Who would make various characters of the same profession, with the same appearance?

Very very good idea.

I have a few suggestions though,

-You need to use a password to lock them, and if you want to pre-maturely unlock them, you need to use the same password, BUT it cannot be your current guildwars password (Because hackers and stuff)

-Instead of just "Do you want to lock this character?" it should be, "If you want to lock this character, type 'Lock Character' into the field below."
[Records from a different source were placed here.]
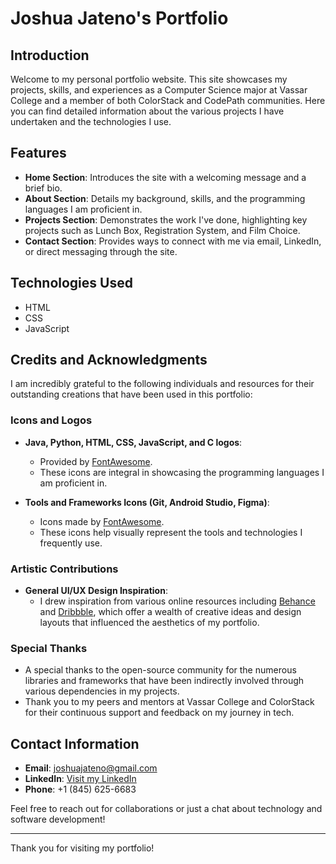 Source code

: # Joshua Jateno's Portfolio

## Introduction
Welcome to my personal portfolio website. This site showcases my projects, skills, and experiences as a Computer Science major at Vassar College and a member of both ColorStack and CodePath communities. Here you can find detailed information about the various projects I have undertaken and the technologies I use.

## Features
- **Home Section**: Introduces the site with a welcoming message and a brief bio.
- **About Section**: Details my background, skills, and the programming languages I am proficient in.
- **Projects Section**: Demonstrates the work I've done, highlighting key projects such as Lunch Box, Registration System, and Film Choice.
- **Contact Section**: Provides ways to connect with me via email, LinkedIn, or direct messaging through the site.

## Technologies Used
- HTML
- CSS
- JavaScript

## Credits and Acknowledgments
I am incredibly grateful to the following individuals and resources for their outstanding creations that have been used in this portfolio:

### Icons and Logos
- **Java, Python, HTML, CSS, JavaScript, and C logos**:
  - Provided by [FontAwesome](https://fontawesome.com/).
  - These icons are integral in showcasing the programming languages I am proficient in.

- **Tools and Frameworks Icons (Git, Android Studio, Figma)**:
  - Icons made by [FontAwesome](https://fontawesome.com/).
  - These icons help visually represent the tools and technologies I frequently use.

### Artistic Contributions
- **General UI/UX Design Inspiration**:
  - I drew inspiration from various online resources including [Behance](https://www.behance.net/) and [Dribbble](https://dribbble.com/), which offer a wealth of creative ideas and design layouts that influenced the aesthetics of my portfolio.

### Special Thanks
- A special thanks to the open-source community for the numerous libraries and frameworks that have been indirectly involved through various dependencies in my projects.
- Thank you to my peers and mentors at Vassar College and ColorStack for their continuous support and feedback on my journey in tech.

## Contact Information
- **Email**: joshuajateno@gmail.com
- **LinkedIn**: [Visit my LinkedIn](https://www.linkedin.com/in/joshuajateno)
- **Phone**: +1 (845) 625-6683

Feel free to reach out for collaborations or just a chat about technology and software development!

---
Thank you for visiting my portfolio!
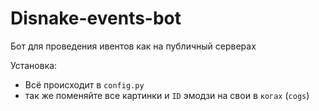 # Disnake-events-bot
Бот для проведения ивентов как на публичный серверах

Установка:
- Всё происходит в `config.py`
- так же поменяйте все картинки и `ID` эмодзи на свои в `когах` (`cogs`) 
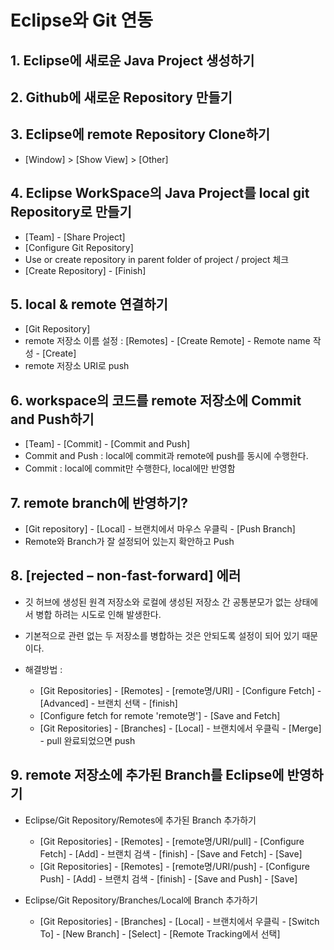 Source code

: # Eclipse와 Git 연동

## 1. Eclipse에 새로운 Java Project 생성하기

## 2. Github에 새로운 Repository 만들기

## 3. Eclipse에 remote Repository Clone하기
- [Window] > [Show View] > [Other]

## 4. Eclipse WorkSpace의 Java Project를 local git Repository로 만들기

- [Team]  - [Share Project]
- [Configure Git Repository]
- Use or create repository in parent folder of project / project 체크
- [Create Repository] - [Finish]

## 5. local & remote 연결하기
- [Git Repository]
- remote 저장소 이름 설정 :  [Remotes] - [Create Remote] - Remote name 작성 - [Create]
- remote 저장소 URI로 push 

## 6. workspace의 코드를 remote 저장소에 Commit and Push하기
- [Team] - [Commit] - [Commit and Push]
- Commit and Push : local에 commit과 remote에 push를 동시에 수행한다. 
- Commit : local에 commit만 수행한다, local에만 반영함


## 7. remote branch에 반영하기?
- [Git repository] - [Local] - 브랜치에서 마우스 우클릭 - [Push Branch] 
- Remote와 Branch가 잘 설정되어 있는지 확안하고 Push

## 8. [rejected – non-fast-forward] 에러
- 깃 허브에 생성된 원격 저장소와 로컬에 생성된 저장소 간 공통분모가 없는 상태에서 병합 하려는 시도로 인해 발생한다.

- 기본적으로 관련 없는 두 저장소를 병합하는 것은 안되도록 설정이 되어 있기 때문이다.

- 해결방법 : 
  - [Git Repositories] - [Remotes] - [remote명/URI] - [Configure Fetch] - [Advanced] - 브랜치 선택 - [finish]
  - [Configure fetch for remote 'remote명'] - [Save and Fetch]
  - [Git Repositories] - [Branches] - [Local] - 브랜치에서 우클릭 - [Merge] - pull 완료되었으면 push


## 9. remote 저장소에 추가된 Branch를 Eclipse에 반영하기

- Eclipse/Git Repository/Remotes에 추가된 Branch 추가하기 
  - [Git Repositories] - [Remotes] - [remote명/URI/pull] - [Configure Fetch] - [Add] - 브랜치 검색 - [finish] - [Save and Fetch] - [Save]
  - [Git Repositories] - [Remotes] - [remote명/URI/push] - [Configure Push] - [Add] - 브랜치 검색 - [finish] - [Save and Push] - [Save]
  
- Eclipse/Git Repository/Branches/Local에 Branch 추가하기
  - [Git Repositories] - [Branches] - [Local] - 브랜치에서 우클릭 - [Switch To] - [New Branch] - [Select] - [Remote Tracking에서 선택]
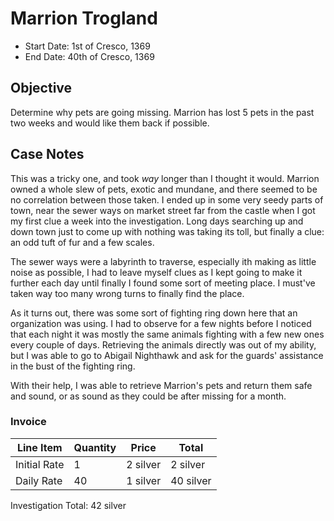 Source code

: # Marrion Trogland

* Start Date: 1st of Cresco, 1369
* End Date: 40th of Cresco, 1369

## Objective

Determine why pets are going missing. Marrion has lost 5 pets in the past two weeks and would like them back if possible.

## Case Notes

This was a tricky one, and took _way_ longer than I thought it would. Marrion owned a whole slew of pets, exotic and mundane, and there seemed to be no correlation between those taken. I ended up in some very seedy parts of town, near the sewer ways on market street far from the castle when I got my first clue a week into the investigation. Long days searching up and down town just to come up with nothing was taking its toll, but finally a clue: an odd tuft of fur and a few scales.

The sewer ways were a labyrinth to traverse, especially ith making as little noise as possible, I had to leave myself clues as I kept going to make it further each day until finally I found some sort of meeting place. I must've taken way too many wrong turns to finally find the place.

As it turns out, there was some sort of fighting ring down here that an organization was using. I had to observe for a few nights before I noticed that each night it was mostly the same animals fighting with a few new ones every couple of days. Retrieving the animals directly was out of my ability, but I was able to go to Abigail Nighthawk and ask for the guards' assistance in the bust of the fighting ring. 

With their help, I was able to retrieve Marrion's pets and return them safe and sound, or as sound as they could be after missing for a month.

### Invoice

| Line Item | Quantity | Price | Total |
| --- | --- | --- | --- |
| Initial Rate | 1 | 2 silver | 2 silver |
| Daily Rate | 40 | 1 silver | 40 silver |

Investigation Total: 42 silver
-You can set your own amount of days for it

And that's it =]

/signed

Vodka, I think you are on crack. That's why you del ur char by accident lol. It is your prob not Anet prob lol. As far as I know none of the online game have this kind of option! lol! Anet has made the option so you HAVE TO type in your char name in order to del your char for that SPECIFIC reason already. lol

/notsign lol Cool but really if you make that kind of mistake you are kinda fail in life for not paying attention of what you are doing.

Dear NamelessBeauty, excuse me, do you fail at reading, or just have a short attention span?

I'm sorry for you, but if you just cared to read the second line of the opening post (I'm not talking about the entire post, just reach the second sentence of the first post of this thread) you would have avoided making a fool of yourself.

Here's it for you:

How can you do this kind of mistake? Do you pay attention to what you are answering?

Yeah.
Cheers.

P.S. - I want to add that English is not my main language, but proof that I can express myself in an understandable way and in a somewhat corrct form is that the other posters understood without problem what I meant.

I dunno, maybe someone rerolled a pvp char that looks like one of their RP chars.

QFT
Also, what about a limit? like, you can "Lock" only a few of your characters, like 2-3.

And the amount of work this feature needs isn't NEARLY as big as other things Anet released, and this is much more important.

/signed

/signed

Sometimes s**t happens you know?

From the OP:

LOOOOOOOOL!
Awesome Epic Failure.

Before telling people that they are on crack, you might want to check the following skill:

Reading. (Skill - Unlinked). Activation 0 - cost 0 - Recharge 0.
Upon activation this skill allows you to understand written text.
This skill once acquired and activated can be kept up undefinitely.

Acquisition: Can be bought at skill trainers in a place named "school", or can be obtained as a quest reward by filling up all the entries in the "Learn the alphabet" book.

---------------------------------------------------------

Passing to more serious people (---> people that reads before posting)
Cool! Congrats! That's a neat addition to the original idea.
Maybe make "you can lock X-1 characters", where X is the number of slots in your account.
As many people have just 1 pvp char they reroll from time to time then it is useful against vandalism.




BTW COOL! Gayle Gray considered this idea. She proved me wrong (I didn't know Anet watched the threads in Sardelac!!!)
You guys at Anet are awesome!
Anyway... cool!

The only people i can see having a use for this is people who'd share their username and password with 'close' friends, and don't want em to do anything stupid while they're looking around the account.

Is what you really want a "guest" option into your account where the guest isn't granted permissions for things such as character deletion?